Bank of Uganda data reveals the significance of Uganda’s trade with Europe, with the country exporting goods valued at Shs734.7 billion in exchange for an average of Shs671 billion in imports from the European Union each quarter.

Experts anticipate premiums on imported cargo for approximately three to four months, citing congestion of ships due to new and old orders. Despite adjustments in oil prices, disruptions in the supply chain are expected.

The Red Sea, a crucial shipping route, is affected by attacks targeting ships passing through. Yemeni rebels claim responsibility, citing support for Hamas. An alternative, longer route around the Cape of Good Hope, increases transportation costs and raises concerns about disruptions in the Suez Canal.




Fears of supply disruptions through the Suez Canal prompt increased prices to offset transportation costs. Ugandan economists note that gold exports, transported by air, remain unaffected, but concerns persist about potential escalation beyond the Red Sea.

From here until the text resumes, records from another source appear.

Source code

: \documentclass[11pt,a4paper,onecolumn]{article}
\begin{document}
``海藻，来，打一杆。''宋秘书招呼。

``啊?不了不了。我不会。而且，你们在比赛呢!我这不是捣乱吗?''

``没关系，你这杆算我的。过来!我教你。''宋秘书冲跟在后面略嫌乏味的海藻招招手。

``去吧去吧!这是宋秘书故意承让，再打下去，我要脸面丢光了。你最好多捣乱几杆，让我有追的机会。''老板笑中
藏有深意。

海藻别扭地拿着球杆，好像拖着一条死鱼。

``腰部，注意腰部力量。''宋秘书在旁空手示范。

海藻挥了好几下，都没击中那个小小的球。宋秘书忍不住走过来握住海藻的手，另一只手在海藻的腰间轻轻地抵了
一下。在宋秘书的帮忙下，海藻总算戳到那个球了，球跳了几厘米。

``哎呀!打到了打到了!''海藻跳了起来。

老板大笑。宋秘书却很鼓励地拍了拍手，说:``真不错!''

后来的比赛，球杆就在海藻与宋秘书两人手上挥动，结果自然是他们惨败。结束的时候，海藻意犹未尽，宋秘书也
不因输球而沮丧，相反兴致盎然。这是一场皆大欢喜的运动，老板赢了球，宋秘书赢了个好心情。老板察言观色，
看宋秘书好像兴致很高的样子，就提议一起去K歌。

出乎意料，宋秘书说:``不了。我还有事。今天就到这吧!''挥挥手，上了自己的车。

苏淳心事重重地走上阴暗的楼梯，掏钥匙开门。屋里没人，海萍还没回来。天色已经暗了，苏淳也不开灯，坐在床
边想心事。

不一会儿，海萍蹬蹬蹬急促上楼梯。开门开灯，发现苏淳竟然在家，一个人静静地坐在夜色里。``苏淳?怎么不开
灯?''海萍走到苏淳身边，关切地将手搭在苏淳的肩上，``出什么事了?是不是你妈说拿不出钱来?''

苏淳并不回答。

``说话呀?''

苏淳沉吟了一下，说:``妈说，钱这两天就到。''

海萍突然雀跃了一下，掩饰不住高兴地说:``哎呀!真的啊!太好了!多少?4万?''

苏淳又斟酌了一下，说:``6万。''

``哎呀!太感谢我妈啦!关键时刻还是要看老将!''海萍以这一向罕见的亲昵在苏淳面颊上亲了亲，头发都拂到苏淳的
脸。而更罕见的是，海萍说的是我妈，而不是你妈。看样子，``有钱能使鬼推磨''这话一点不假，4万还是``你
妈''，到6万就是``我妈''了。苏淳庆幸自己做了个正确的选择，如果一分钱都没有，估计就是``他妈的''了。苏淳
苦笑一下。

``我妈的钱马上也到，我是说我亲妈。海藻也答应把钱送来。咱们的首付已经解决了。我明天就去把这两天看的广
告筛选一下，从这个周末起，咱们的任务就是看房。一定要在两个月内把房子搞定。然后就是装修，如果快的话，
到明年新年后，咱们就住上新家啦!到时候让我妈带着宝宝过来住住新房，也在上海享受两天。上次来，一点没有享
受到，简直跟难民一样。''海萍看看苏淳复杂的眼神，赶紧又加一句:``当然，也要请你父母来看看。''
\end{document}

Following a drone attack on a merchant vessel, India deploys warships, emphasizing the need for global intervention against Yemeni rebels. Uganda’s imports, particularly petroleum products, are expected to face delays and increased costs.

The US launches Operation Prosperity Guardian, an international naval operation, to protect ships avoiding the Red Sea route. Maersk announces plans to resume transit but acknowledges ongoing risks in the area.




Major shipping companies, including Mediterranean Shipping Company, CMA CGM, and Hapag-Lloyd, avoid the Red Sea route due to heightened attack risks. The threat echoes past maritime piracy challenges in the western Indian Ocean, neutralized by an EU-led naval operation against Somali pirates a decade ago.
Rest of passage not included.